Only lines containing the word "Casper" are needed; pull them out of the material.

* [Available data]
****************

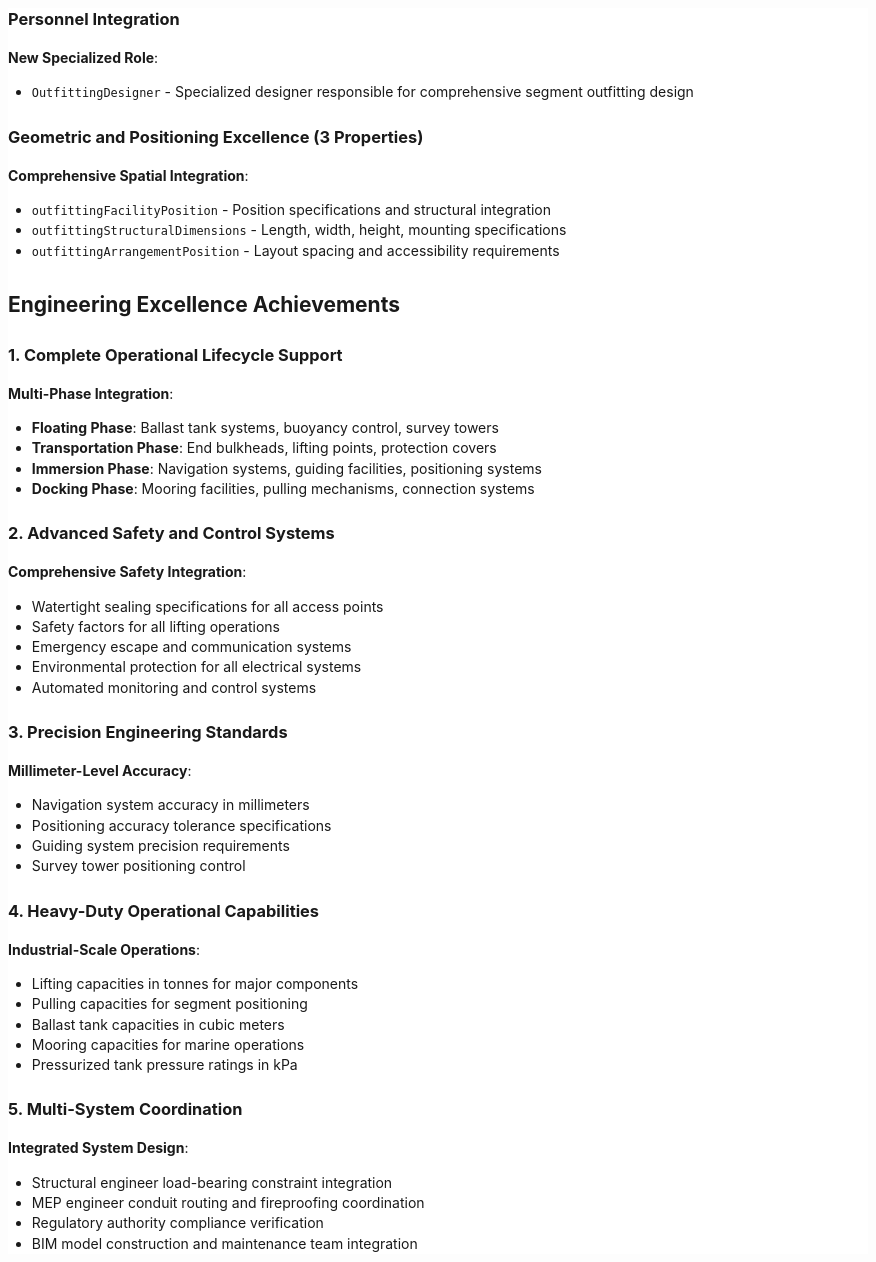 ### Personnel Integration
**New Specialized Role**:
- `OutfittingDesigner` - Specialized designer responsible for comprehensive segment outfitting design

### Geometric and Positioning Excellence (3 Properties)
**Comprehensive Spatial Integration**:
- `outfittingFacilityPosition` - Position specifications and structural integration
- `outfittingStructuralDimensions` - Length, width, height, mounting specifications
- `outfittingArrangementPosition` - Layout spacing and accessibility requirements

## Engineering Excellence Achievements

### 1. Complete Operational Lifecycle Support
**Multi-Phase Integration**:
- **Floating Phase**: Ballast tank systems, buoyancy control, survey towers
- **Transportation Phase**: End bulkheads, lifting points, protection covers
- **Immersion Phase**: Navigation systems, guiding facilities, positioning systems
- **Docking Phase**: Mooring facilities, pulling mechanisms, connection systems

### 2. Advanced Safety and Control Systems
**Comprehensive Safety Integration**:
- Watertight sealing specifications for all access points
- Safety factors for all lifting operations
- Emergency escape and communication systems
- Environmental protection for all electrical systems
- Automated monitoring and control systems

### 3. Precision Engineering Standards
**Millimeter-Level Accuracy**:
- Navigation system accuracy in millimeters
- Positioning accuracy tolerance specifications
- Guiding system precision requirements
- Survey tower positioning control

### 4. Heavy-Duty Operational Capabilities
**Industrial-Scale Operations**:
- Lifting capacities in tonnes for major components
- Pulling capacities for segment positioning
- Ballast tank capacities in cubic meters
- Mooring capacities for marine operations
- Pressurized tank pressure ratings in kPa

### 5. Multi-System Coordination
**Integrated System Design**:
- Structural engineer load-bearing constraint integration
- MEP engineer conduit routing and fireproofing coordination
- Regulatory authority compliance verification
- BIM model construction and maintenance team integration
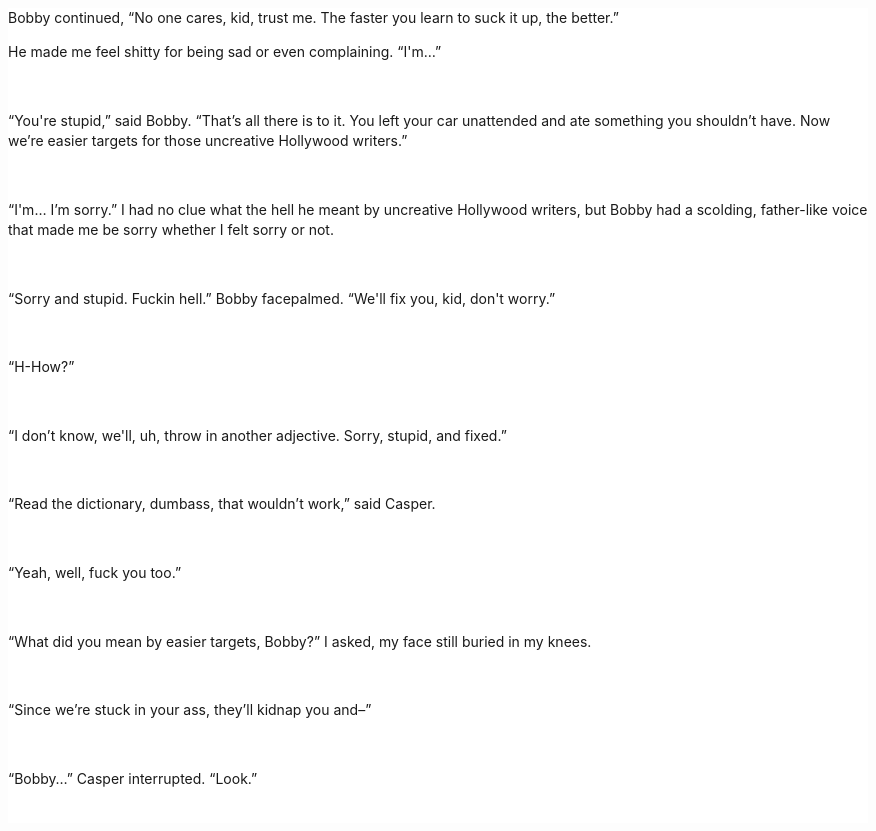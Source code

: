 
  
Bobby continued, “No one cares, kid, trust me. The faster you learn to suck it up, the better.” 
  
He made me feel shitty for being sad or even complaining. “I'm…”

&#x200B;


  
“You're stupid,” said Bobby. “That’s all there is to it. You left your car unattended and ate something you shouldn’t have. Now we’re easier targets for those uncreative Hollywood writers.”

&#x200B;


  
“I'm… I’m sorry.” I had no clue what the hell he meant by uncreative Hollywood writers, but Bobby had a scolding, father-like voice that made me be sorry whether I felt sorry or not.

&#x200B;


  
“Sorry and stupid. Fuckin hell.” Bobby facepalmed. “We'll fix you, kid, don't worry.”

&#x200B;


  
“H-How?”

&#x200B;


  
“I don’t know, we'll, uh, throw in another adjective. Sorry, stupid, and fixed.”

&#x200B;


  
“Read the dictionary, dumbass, that wouldn’t work,” said Casper.

&#x200B;


  
“Yeah, well, fuck you too.”

&#x200B;


  
“What did you mean by easier targets, Bobby?” I asked, my face still buried in my knees.

&#x200B;


  
“Since we’re stuck in your ass, they’ll kidnap you and–”

&#x200B;


  
“Bobby…” Casper interrupted. “Look.”

&#x200B;


  
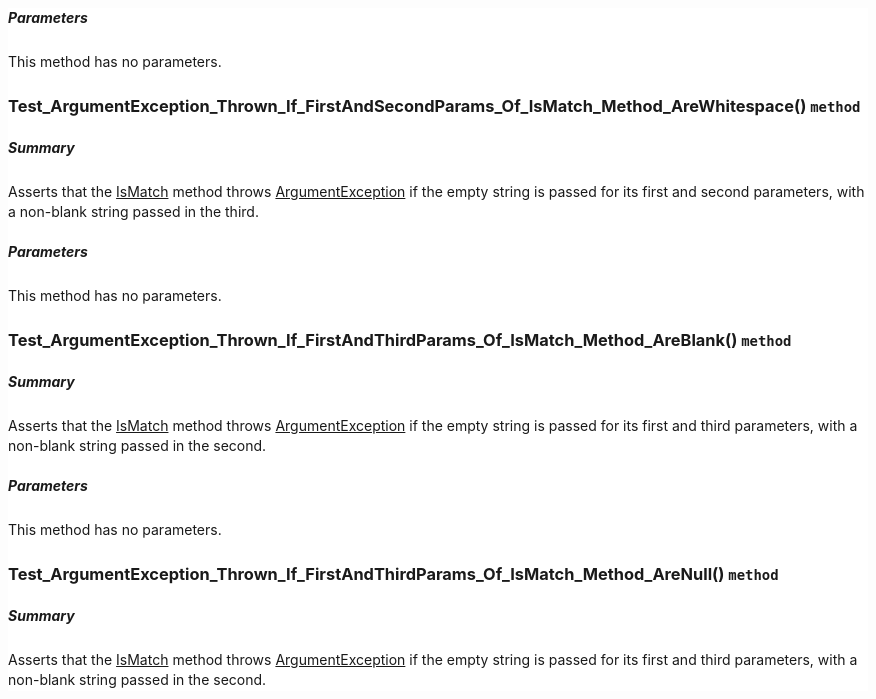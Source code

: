 ##### Parameters

This method has no parameters.

<a name='M-MFR-Engines-Matching-Tests-TextExpressionMatchingEngineTestBase-Test_ArgumentException_Thrown_If_FirstAndSecondParams_Of_IsMatch_Method_AreWhitespace'></a>
### Test_ArgumentException_Thrown_If_FirstAndSecondParams_Of_IsMatch_Method_AreWhitespace() `method`

##### Summary

Asserts that the
[IsMatch](#M-MFR-ITextExpressionMatchingEngine-IsMatch 'MFR.ITextExpressionMatchingEngine.IsMatch')
method
throws [ArgumentException](http://msdn.microsoft.com/query/dev14.query?appId=Dev14IDEF1&l=EN-US&k=k:System.ArgumentException 'System.ArgumentException') if the empty string
is passed for its first and second parameters, with a non-blank
string passed in the third.

##### Parameters

This method has no parameters.

<a name='M-MFR-Engines-Matching-Tests-TextExpressionMatchingEngineTestBase-Test_ArgumentException_Thrown_If_FirstAndThirdParams_Of_IsMatch_Method_AreBlank'></a>
### Test_ArgumentException_Thrown_If_FirstAndThirdParams_Of_IsMatch_Method_AreBlank() `method`

##### Summary

Asserts that the
[IsMatch](#M-MFR-ITextExpressionMatchingEngine-IsMatch 'MFR.ITextExpressionMatchingEngine.IsMatch')
method
throws [ArgumentException](http://msdn.microsoft.com/query/dev14.query?appId=Dev14IDEF1&l=EN-US&k=k:System.ArgumentException 'System.ArgumentException') if the empty string
is passed for its first and third parameters, with a non-blank
string passed in the second.

##### Parameters

This method has no parameters.

<a name='M-MFR-Engines-Matching-Tests-TextExpressionMatchingEngineTestBase-Test_ArgumentException_Thrown_If_FirstAndThirdParams_Of_IsMatch_Method_AreNull'></a>
### Test_ArgumentException_Thrown_If_FirstAndThirdParams_Of_IsMatch_Method_AreNull() `method`

##### Summary

Asserts that the
[IsMatch](#M-MFR-ITextExpressionMatchingEngine-IsMatch 'MFR.ITextExpressionMatchingEngine.IsMatch')
method
throws [ArgumentException](http://msdn.microsoft.com/query/dev14.query?appId=Dev14IDEF1&l=EN-US&k=k:System.ArgumentException 'System.ArgumentException') if the empty string
is passed for its first and third parameters, with a non-blank
string passed in the second.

****************

* [Written solution]
“Read the dictionary, dumbass, that wouldn’t work,” said Casper.
“Bobby…” Casper interrupted. “Look.”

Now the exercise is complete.